Nos gusta pensar que esa patraña del origen de la especie está superada, y que somos seres racionales y esos patrones ya no son reales. Al que lo diga le haré una pregunta: si un bebé llora, por qué la madre secreta leche y el padre no?  Por qué al final del embarazo la mujer limpia la casa como una posesa? No tan superado, verdad? 

Volviendo al por qué la mujer deja de mostrar interés por su pareja: el hombre es sexualmente activo y tiene la actividad sexual como una de sus actividades preferentes. La mujer, en el período de cortejo suele ser más activa, tomar más la iniciativa y estar más dispuesta a tener relaciones sexuales. Su objetivo (no consciente) es emparejarse y el sexo es casi una premisa fundamental para establecer una pareja.

Una vez que la pareja está asentada y cada uno tiene establecido su rol (que no pasa por condiciones sexistas, sólo prioridades), el hombre sigue teniendo necesidad de relaciones sexuales frecuentes, pero en la mujer surgen otras motivaciones poderosas: suelen estar más interesadas por asuntos relacionados con el mundo social, los relacionados con los hijos, la casa y la organización de la vida, dejando el sexo un poco arrinconado.

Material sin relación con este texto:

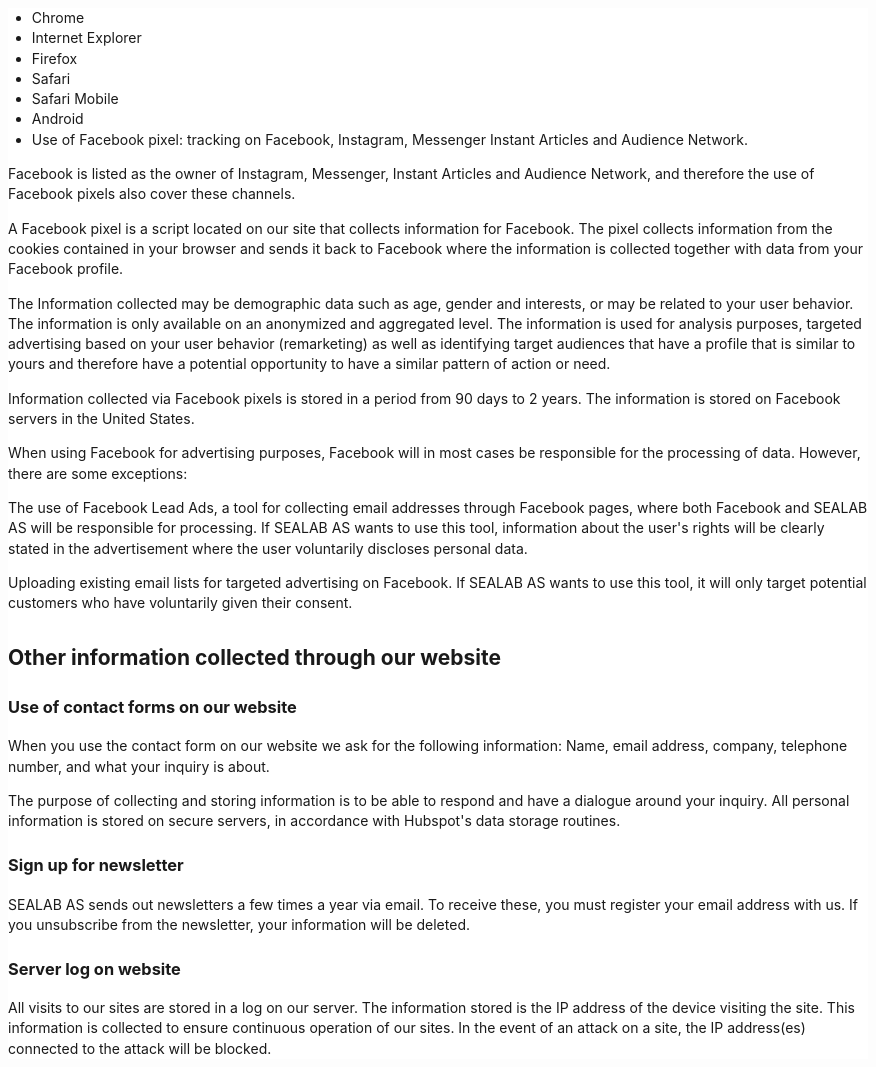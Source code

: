 * Chrome
* Internet Explorer
* Firefox
* Safari
* Safari Mobile
* Android
* Use of Facebook pixel: tracking on Facebook, Instagram, Messenger Instant Articles and Audience Network.

Facebook is listed as the owner of Instagram, Messenger, Instant Articles and Audience Network, and therefore the use of Facebook pixels also cover these channels.

A Facebook pixel is a script located on our site that collects information for Facebook. The pixel collects information from the cookies contained in your browser and sends it back to Facebook where the information is collected together with data from your Facebook profile.

The Information collected may be demographic data such as age, gender and interests, or may be related to your user behavior. The information is only available on an anonymized and aggregated level. The information is used for analysis purposes, targeted advertising based on your user behavior (remarketing) as well as identifying target audiences that have a profile that is similar to yours and therefore have a potential opportunity to have a similar pattern of action or need.

Information collected via Facebook pixels is stored in a period from 90 days to 2 years. The information is stored on Facebook servers in the United States.

When using Facebook for advertising purposes, Facebook will in most cases be responsible for the processing of data. However, there are some exceptions:

The use of Facebook Lead Ads, a tool for collecting email addresses through Facebook pages, where both Facebook and SEALAB AS will be responsible for processing. If SEALAB AS wants to use this tool, information about the user's rights will be clearly stated in the advertisement where the user voluntarily discloses personal data.

Uploading existing email lists for targeted advertising on Facebook. If SEALAB AS wants to use this tool, it will only target potential customers who have voluntarily given their consent.

## Other information collected through our website

### Use of contact forms on our website

When you use the contact form on our website we ask for the following information: Name, email address, company, telephone number,  and what your inquiry is about.

The purpose of collecting and storing information is to be able to respond and have a dialogue around your inquiry. All personal information is stored on secure servers, in accordance with Hubspot's data storage routines.

### Sign up for newsletter

SEALAB AS sends out newsletters a few times a year via email. To receive these, you must register your email address with us. If you unsubscribe from the newsletter, your information will be deleted.

### Server log on website

All visits to our sites are stored in a log on our server. The information stored is the IP address of the device visiting the site. This information is collected to ensure continuous operation of our sites. In the event of an attack on a site,  the IP address(es) connected to the attack will be blocked.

Las relaciones sexuales se van distanciando, y eso es, como lo de ir al gimnasio: vas todos los días y estableces tu rutina, faltas una semana y siempre habrá excusas para posponerlo. La pereza.

Si le preguntas a esas mujeres si no desean a sus parejas lo niegan taxativamente, y a la pregunta de qué está pasando entonces, suelen mostrarse pensativas, como si no hubieran reparado en ello: cansancio, pereza por iniciar el intercambio sexual, cansancio, la cabeza en otro sitio son las respuestas más usuales. En realidad ni han reparado en ello.

La solución en este tipo de problemas no suele pasar por el hombre, es con la mujer con la que hay que trabajar. Es un trabajo simplemente de "pararse a reflexionar" sobre el por qué lo que antes era importante en su vida ha pasado a ser algo casi molesto, a pesar de que luego consideran las relaciones placenteras.

Habitualmente el cambio de actitud en la mujer, sobre su propio mundo de prioridades, hace que las aguas vuelvan a su cauce. Aviso para los "ilusionados": no van a volver a encontrar a la tigresa de los primeros tiempos, pero pueden establecer una relación mucho más equilibrada en el sexo, en la que la sensación sea de satisfacción para ambos y se eviten las malas interpretaciones sobre las causas de la terrible rutina que tanto daño puede llegar a hacer.